If $X$ is a bounded rectangle, e.g. $X = [a_1, b_1] \times \ldots \times [a_n, b_n] \subseteq \R^n$ and $f = 1$, then $\int_{X} \dx x = (b_n - a_n) \dots (b_1 - a_1)$.
We write $\text{Vol}(X)$ or $\text{Vol}_n(X)$
\item \bi{(Multiple integral)} \textit{(Fubini)} If $n_1, n_2 \in \Z$ s.t. $n = n_1 + n_2$,
then for $x_1 \in \R^{n_1}$, let $Y_{x_1} = \{ x_2 \in \R^{n_2} : (x_1, x_2) \in X \} \subseteq \R^{n_2}$.
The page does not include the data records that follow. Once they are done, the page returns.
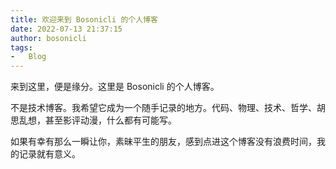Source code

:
 ```yaml
---
title: 欢迎来到 Bosonicli 的个人博客
date: 2022-07-13 21:37:15
author: bosonicli
tags:
-   Blog
---
```


来到这里，便是缘分。这里是 Bosonicli 的个人博客。

不是技术博客。我希望它成为一个随手记录的地方。代码、物理、技术、哲学、胡思乱想，甚至影评动漫，什么都有可能写。

如果有幸有那么一瞬让你，素昧平生的朋友，感到点进这个博客没有浪费时间，我的记录就有意义。
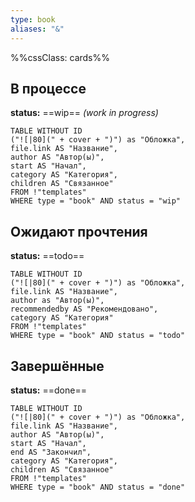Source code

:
 ```yaml
---
type: book
aliases: "&"
---
```

%%cssClass: cards%%

## В процессе
**status:** ==wip== *(work in progress)*

```dataview
TABLE WITHOUT ID
("![|80](" + cover + ")") as "Обложка",
file.link AS "Название",
author AS "Автор(ы)",
start AS "Начал",
category AS "Категория",
children AS "Связанное"
FROM !"templates"
WHERE type = "book" AND status = "wip"
```

## Ожидают прочтения
**status:** ==todo==

```dataview
TABLE WITHOUT ID
("![|80](" + cover + ")") as "Обложка",
file.link AS "Название",
author as "Автор(ы)",
recommendedby AS "Рекомендовано",
category AS "Категория"
FROM !"templates"
WHERE type = "book" AND status = "todo"
```

## Завершённые
**status:** ==done==
```dataview
TABLE WITHOUT ID
("![|80](" + cover + ")") as "Обложка",
file.link AS "Название",
author AS "Автор(ы)",
start AS "Начал",
end AS "Закончил",
category AS "Категория",
children AS "Связанное"
FROM !"templates"
WHERE type = "book" AND status = "done"
```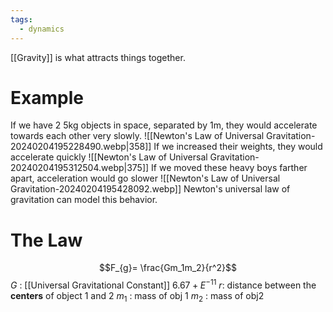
 ```yaml
---
tags:
  - dynamics
---
```

[[Gravity]] is what attracts things together.

# Example
If we have 2 5kg objects in space, separated by 1m, they would accelerate towards each other very slowly.
![[Newton's Law of Universal Gravitation-20240204195228490.webp|358]]
If we increased their weights, they would accelerate quickly
![[Newton's Law of Universal Gravitation-20240204195312504.webp|375]]
If we moved these heavy boys farther apart, acceleration would go slower
![[Newton's Law of Universal Gravitation-20240204195428092.webp]]
Newton's universal law of gravitation can model this behavior.
# The Law
$$F_{g}= \frac{Gm_1m_2}{r^2}$$
$G$ : [[Universal Gravitational Constant]] $6.67+E^{-11}$ 
$r$: distance between the **centers** of object 1 and 2
$m_1$ : mass of obj 1
$m_2$ : mass of obj2
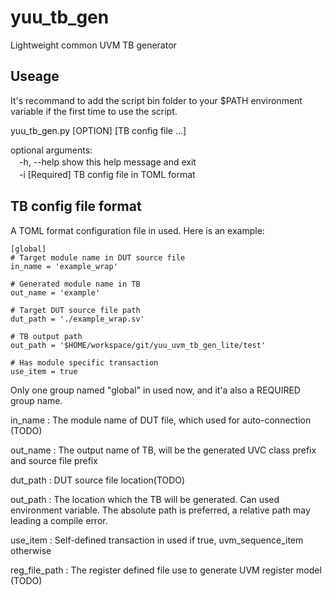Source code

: # yuu_tb_gen
Lightweight common UVM TB generator

## Useage
It's recommand to add the script bin folder to your $PATH environment 
variable if the first time to use the script.

yuu_tb_gen.py [OPTION] [TB config file ...]

optional arguments:  
　-h, --help            show this help message and exit  
　-i                    [Required] TB config file in TOML format

## TB config file format
A TOML format configuration file in used. Here is an example:

```
[global]
# Target module name in DUT source file
in_name = 'example_wrap'

# Generated module name in TB
out_name = 'example'

# Target DUT source file path
dut_path = './example_wrap.sv'

# TB output path
out_path = '$HOME/workspace/git/yuu_uvm_tb_gen_lite/test'

# Has module specific transaction
use_item = true
```

Only one group named "global" in used now, and it'a also a REQUIRED group name.

in_name : The module name of DUT file, which used for auto-connection (TODO)

out_name : The output name of TB, will be the generated UVC class prefix and 
           source file prefix

dut_path : DUT source file location(TODO)

out_path : The location which the TB will be generated. Can used environment 
           variable. The absolute path is preferred, a relative path may leading 
           a compile error.

use_item : Self-defined transaction in used if true, uvm_sequence_item otherwise

reg_file_path : The register defined file use to generate UVM register model (TODO)
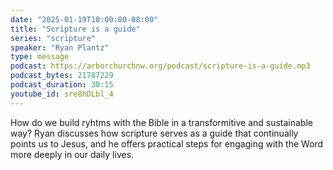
 ```yaml
---
date: "2025-01-19T10:00:00-08:00"
title: "Scripture is a guide"
series: "scripture"
speaker: "Ryan Plantz"
type: message
podcast: https://arborchurchnw.org/podcast/scripture-is-a-guide.mp3
podcast_bytes: 21787229
podcast_duration: 30:15
youtube_id: sre8hDLbl_4
---
```

How do we build ryhtms with the Bible in a transformitive and sustainable way? Ryan discusses how scripture serves as a guide that continually points us to Jesus, and he offers practical steps for engaging with the Word more deeply in our daily lives.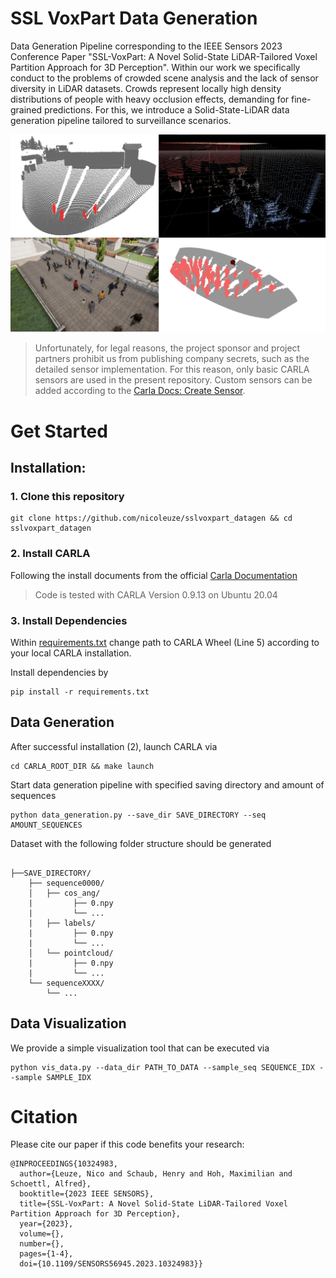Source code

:# SSL VoxPart Data Generation
Data Generation Pipeline corresponding to the IEEE Sensors 2023 Conference Paper "SSL-VoxPart: A Novel Solid-State LiDAR-Tailored Voxel Partition Approach for 3D Perception". Within our work we specifically conduct to the problems of crowded scene analysis and the lack of sensor diversity in LiDAR datasets. Crowds represent locally high density distributions of people with heavy occlusion effects, demanding for fine-grained predictions. For this, we introduce a Solid-State-LiDAR data generation pipeline tailored to surveillance scenarios. 

![Illustration of Data Generation Pipeline](./docs/illustration_sslvoxpart.png)

> Unfortunately, for legal reasons, the project sponsor and project partners prohibit us from publishing company secrets, such as the detailed sensor implementation. For this reason, only basic CARLA sensors are used in the present repository. Custom sensors can be added according to the [Carla Docs: Create Sensor](https://carla.readthedocs.io/en/0.9.13/tuto_D_create_sensor/).    

# Get Started
## Installation:
### 1. Clone this repository
```shell
git clone https://github.com/nicoleuze/sslvoxpart_datagen && cd sslvoxpart_datagen
```
### 2. Install CARLA
Following the install documents from the official [Carla Documentation](https://carla.readthedocs.io/en/0.9.13/start_quickstart/)
> Code is tested with CARLA Version 0.9.13 on Ubuntu 20.04

### 3. Install Dependencies
Within [requirements.txt](./requirements.txt) change path to CARLA Wheel (Line 5) according to your local CARLA installation.

Install dependencies by 
```shell
pip install -r requirements.txt
```
## Data Generation
After successful installation (2), launch CARLA via
```shell
cd CARLA_ROOT_DIR && make launch 
```
Start data generation pipeline with specified saving directory and amount of sequences
```shell
python data_generation.py --save_dir SAVE_DIRECTORY --seq AMOUNT_SEQUENCES 
```

Dataset with the following folder structure should be generated
```

├──SAVE_DIRECTORY/
    ├── sequence0000/           
    │   ├── cos_ang/
    |         ├── 0.npy
    |         └── ... 
    |   ├── labels/
    |         ├── 0.npy
    |         └── ... 
    │   └── pointcloud/
    |         ├── 0.npy
    |         └── ... 
    └── sequenceXXXX/
        └── ...
```
## Data Visualization
We provide a simple visualization tool that can be executed via
```shell
python vis_data.py --data_dir PATH_TO_DATA --sample_seq SEQUENCE_IDX --sample SAMPLE_IDX
```

# Citation
Please cite our paper if this code benefits your research:
```
@INPROCEEDINGS{10324983,
  author={Leuze, Nico and Schaub, Henry and Hoh, Maximilian and Schoettl, Alfred},
  booktitle={2023 IEEE SENSORS}, 
  title={SSL-VoxPart: A Novel Solid-State LiDAR-Tailored Voxel Partition Approach for 3D Perception}, 
  year={2023},
  volume={},
  number={},
  pages={1-4},
  doi={10.1109/SENSORS56945.2023.10324983}}
```


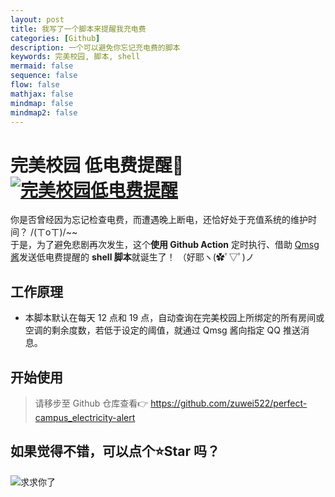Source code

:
 ```yaml
---
layout: post
title: 我写了一个脚本来提醒我充电费
categories: [Github]
description: 一个可以避免你忘记充电费的脚本
keywords: 完美校园, 脚本, shell
mermaid: false
sequence: false
flow: false
mathjax: false
mindmap: false
mindmap2: false
---
```


# 完美校园 低电费提醒🔔 [![完美校园低电费提醒](https://github.com/zuwei522/perfect-campus_electricity-alert/actions/workflows/main.yml/badge.svg?branch=main)](https://github.com/zuwei522/perfect-campus_electricity-alert/actions/workflows/main.yml)

你是否曾经因为忘记检查电费，而遭遇晚上断电，还恰好处于充值系统的维护时间？ /(ㄒoㄒ)/~~  
于是，为了避免悲剧再次发生，这个**使用 Github Action** 定时执行、借助 [Qmsg 酱](https://qmsg.zendee.cn/)发送低电费提醒的 **shell 脚本**就诞生了！ （好耶ヽ(✿ﾟ▽ﾟ)ノ

## 工作原理

- 本脚本默认在每天 12 点和 19 点，自动查询在完美校园上所绑定的所有房间或空调的剩余度数，若低于设定的阈值，就通过 Qmsg 酱向指定 QQ 推送消息。

## 开始使用

> 请移步至 Github 仓库查看👉 <https://github.com/zuwei522/perfect-campus_electricity-alert>

## 如果觉得不错，可以点个⭐Star 吗？

![求求你了](https://cdn.jsdelivr.net/gh/zuwei522/perfect-campus_electricity-alert/images/求求你了.jpg)
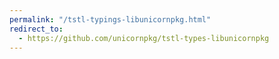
 ```yaml
---
permalink: "/tstl-typings-libunicornpkg.html"
redirect_to:
  - https://github.com/unicornpkg/tstl-types-libunicornpkg
---
```

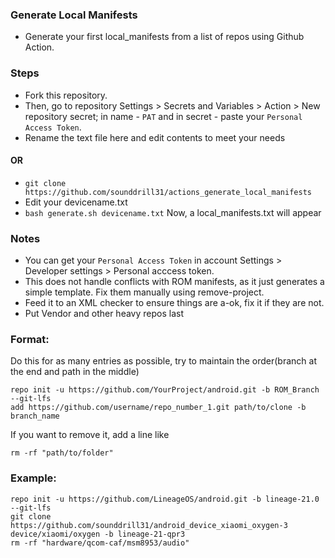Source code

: ### Generate Local Manifests
* Generate your first local_manifests from a list of repos using Github Action.

### Steps
* Fork this repository.
* Then, go to repository Settings > Secrets and Variables > Action > New repository secret; in name - `PAT` and in secret - paste your `Personal Access Token`.
* Rename the text file here and edit contents to meet your needs

#### OR

* `git clone https://github.com/sounddrill31/actions_generate_local_manifests`
* Edit your devicename.txt
* `bash generate.sh devicename.txt`
Now, a local_manifests.txt will appear
### Notes
* You can get your `Personal Access Token` in account Settings > Developer settings > Personal acccess token.
* This does not handle conflicts with ROM manifests, as it just generates a simple template. Fix them manually using remove-project.
* Feed it to an XML checker to ensure things are a-ok, fix it if they are not.
* Put Vendor and other heavy repos last

### Format:
Do this for as many entries as possible, try to maintain the order(branch at the end and path in the middle)
```
repo init -u https://github.com/YourProject/android.git -b ROM_Branch --git-lfs
add https://github.com/username/repo_number_1.git path/to/clone -b branch_name
```

If you want to remove it, add a line like
```
rm -rf "path/to/folder"
```

 ### Example:
```
repo init -u https://github.com/LineageOS/android.git -b lineage-21.0 --git-lfs
git clone https://github.com/sounddrill31/android_device_xiaomi_oxygen-3 device/xiaomi/oxygen -b lineage-21-qpr3
rm -rf "hardware/qcom-caf/msm8953/audio"
```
Let $X_1$ be the set of $x_1 \in \R^n$ such that $Y_{x_1}$ is not empty. Then $X_1$ and $Y_{x_1}$ are compact.\\
If $\displaystyle g(x_1) = \int_{Y_{x_1}} f(x_1, x_2) \dx x_2$ is continuous on $X_1$, then
\dnrmvspace
\begin{align*}
\int_{X} f(x_1, x_2) \dx x = \int_{X_1} g(x_1) \dx x = \int_{X_1} g(x_1) \dx x_1 = \int_{X_1} \left( \int_{Y_{x_1}} f(x_1, x_2) \dx x_2 \right) \dx x_1
\end{align*}
\rmvspace
Exchanging the role of $x_1$ and $x_2$ we have (with $Z_{x_2} = \{ x_1 : (x_1, x_2) \in X \}$) if integral over $x_1$ is continuous.
\rmvspace
\begin{align*}
\int_{X} f(x_1, x_2) \dx x = \int_{X_2} \left( \int_{Z_{x_2}} f(x_1, x_2) \dx x_1 \right) \dx x_2
\end{align*}
\drmvspace
\item \bi{(Domain additivity)} If $X_1$ and $X_2$ are compact and $f$ continuous on $X = X_1 \cup X_2$, then (for $Y = X_1 \cap X_2$)
\rmvspace
\begin{align*}
\int_X f(x) \dx x + \int_Y f(x) \dx x = \int_{X_1} f(x) \dx x + \int_{X_2} f(x) \dx x
\end{align*}
\rmvspace
In particular, if $Y$ empty (or size is ``negligible''), then $\int_{X} f(x) \dx x = \int_{X_1} f(x) \dx x + \int_{X_2} f(x) \dx x$
\end{enumerate}